= Beginning of Section =

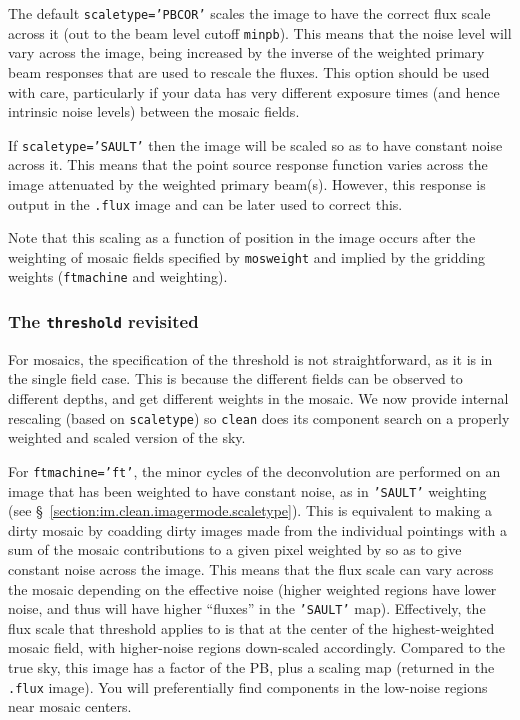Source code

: The default {\tt scaletype='PBCOR'} scales the
image to have the correct flux scale across it (out to the beam
level cutoff {\tt minpb}).  This means that the noise level will
vary across the image, being increased by the inverse of the 
weighted primary beam responses that are used to rescale the
fluxes.  This option should
be used with care, particularly if your data has very different exposure
times (and hence intrinsic noise levels) between the mosaic fields.

If {\tt scaletype='SAULT'} then the image will be scaled so as to have
constant noise across it.  This means that the point source response
function varies across the image attenuated by the weighted primary
beam(s).  However, this response is output in the {\tt .flux} image
and can be later used to correct this.

Note that this scaling as a function of position in the image occurs
after the weighting of mosaic fields specified by {\tt mosweight}
and implied by the gridding weights ({\tt ftmachine} and {weighting}).

\subsubsection{The {\tt threshold} revisited}
\label{section:im.clean.imagermode.threshold}

For mosaics, the specification of the threshold is not
straightforward, as it is in the single field case.  This is because
the different fields can be observed to different depths, and get
different weights in the mosaic.  We now provide internal rescaling
(based on {\tt scaletype}) so {\tt clean} does
its component search on a properly weighted and scaled version of the sky.

For {\tt ftmachine='ft'}, the minor cycles of the deconvolution are
performed on an image that has been weighted to have constant noise,
as in {\tt 'SAULT'} weighting (see
\S~\ref{section:im.clean.imagermode.scaletype}).  This is equivalent to making
a dirty mosaic by coadding dirty images made from the individual 
pointings with a sum of the mosaic contributions to a given pixel
weighted by so as to give constant noise across the image.
This means that the flux scale can vary across the mosaic depending
on the effective noise (higher weighted regions have lower noise, and
thus will have higher ``fluxes'' in the {\tt 'SAULT'} map).  Effectively,
the flux scale that threshold applies to is that at the center of the
highest-weighted mosaic field, with higher-noise regions down-scaled
accordingly.  Compared to the true sky, this image has a factor of
the PB, plus a scaling map (returned in the {\tt .flux} image).
You will preferentially find components in the low-noise
regions near mosaic centers.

= End of Section =

Assignment →
The lines to output run from the one containing "This means that the flux" to the last line of the entries; give them back exactly.

Finished exercise →
This means that the flux scale can vary across the mosaic depending
on the effective noise (higher weighted regions have lower noise, and
thus will have higher ``fluxes'' in the {\tt 'SAULT'} map).  Effectively,
the flux scale that threshold applies to is that at the center of the
highest-weighted mosaic field, with higher-noise regions down-scaled
accordingly.  Compared to the true sky, this image has a factor of
the PB, plus a scaling map (returned in the {\tt .flux} image).
You will preferentially find components in the low-noise
regions near mosaic centers.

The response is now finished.